§ **ASSIGNED TASK**
In the entries that follow, the lines from the one with "v3.3 or later" through the one with "- Associated parts: All" are the ones to write out, exactly and with both ends included. Nothing else should appear.

§ **Stored data**
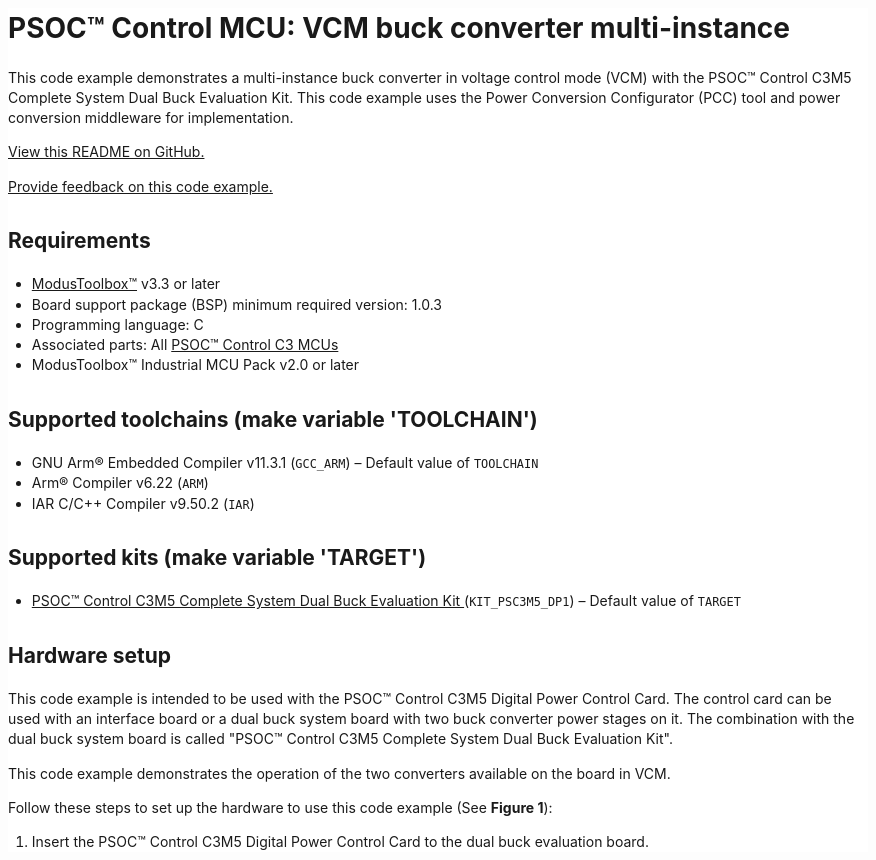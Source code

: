 # PSOC&trade; Control MCU: VCM buck converter multi-instance

This code example demonstrates a multi-instance buck converter in voltage control mode (VCM) with the PSOC&trade; Control C3M5 Complete System Dual Buck Evaluation Kit. This code example uses the Power Conversion Configurator (PCC) tool and power conversion middleware for implementation.

[View this README on GitHub.](https://github.com/Infineon/mtb-example-ce240553-vcm-buck-multi-instance)

[Provide feedback on this code example.](https://cypress.co1.qualtrics.com/jfe/form/SV_1NTns53sK2yiljn?Q_EED=eyJVbmlxdWUgRG9jIElkIjoiQ0UyNDA1NTMiLCJTcGVjIE51bWJlciI6IjAwMi00MDU1MyIsIkRvYyBUaXRsZSI6IlBTT0MmdHJhZGU7IENvbnRyb2wgTUNVOiBWQ00gYnVjayBjb252ZXJ0ZXIgbXVsdGktaW5zdGFuY2UiLCJyaWQiOiJqaGF3YXIiLCJEb2MgdmVyc2lvbiI6IjEuMC4wIiwiRG9jIExhbmd1YWdlIjoiRW5nbGlzaCIsIkRvYyBEaXZpc2lvbiI6Ik1DRCIsIkRvYyBCVSI6IklDVyIsIkRvYyBGYW1pbHkiOiJQU09DIn0=)


## Requirements

- [ModusToolbox&trade;](https://www.infineon.com/modustoolbox) v3.3 or later
- Board support package (BSP) minimum required version: 1.0.3
- Programming language: C
- Associated parts: All [PSOC&trade; Control C3 MCUs](https://www.infineon.com/cms/en/product/microcontroller/32-bit-psoc-arm-cortex-microcontroller/32-bit-psoc-control-arm-cortex-m33-mcu)
- ModusToolbox&trade; Industrial MCU Pack v2.0 or later


## Supported toolchains (make variable 'TOOLCHAIN')

- GNU Arm&reg; Embedded Compiler v11.3.1 (`GCC_ARM`) – Default value of `TOOLCHAIN`
- Arm&reg; Compiler v6.22 (`ARM`)
- IAR C/C++ Compiler v9.50.2 (`IAR`)


## Supported kits (make variable 'TARGET')

- [PSOC&trade; Control C3M5 Complete System Dual Buck Evaluation Kit ](https://www.infineon.com/KIT_PSC3M5_DP1) (`KIT_PSC3M5_DP1`) – Default value of `TARGET`


## Hardware setup

This code example is intended to be used with the PSOC&trade; Control C3M5 Digital Power Control Card. The control card can be used with an interface board or a dual buck system board with two buck converter power stages on it. The combination with the dual buck system board is called "PSOC&trade; Control C3M5 Complete System Dual Buck Evaluation Kit".

This code example demonstrates the operation of the two converters available on the board in VCM.

Follow these steps to set up the hardware to use this code example (See **Figure 1**):

1. Insert the PSOC&trade; Control C3M5 Digital Power Control Card to the dual buck evaluation board.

§ **EXERCISE SOLUTION**
- [ModusToolbox&trade;](https://www.infineon.com/modustoolbox) v3.3 or later
- Board support package (BSP) minimum required version: 1.0.3
- Programming language: C
- Associated parts: All [PSOC&trade; Control C3 MCUs](https://www.infineon.com/cms/en/product/microcontroller/32-bit-psoc-arm-cortex-microcontroller/32-bit-psoc-control-arm-cortex-m33-mcu)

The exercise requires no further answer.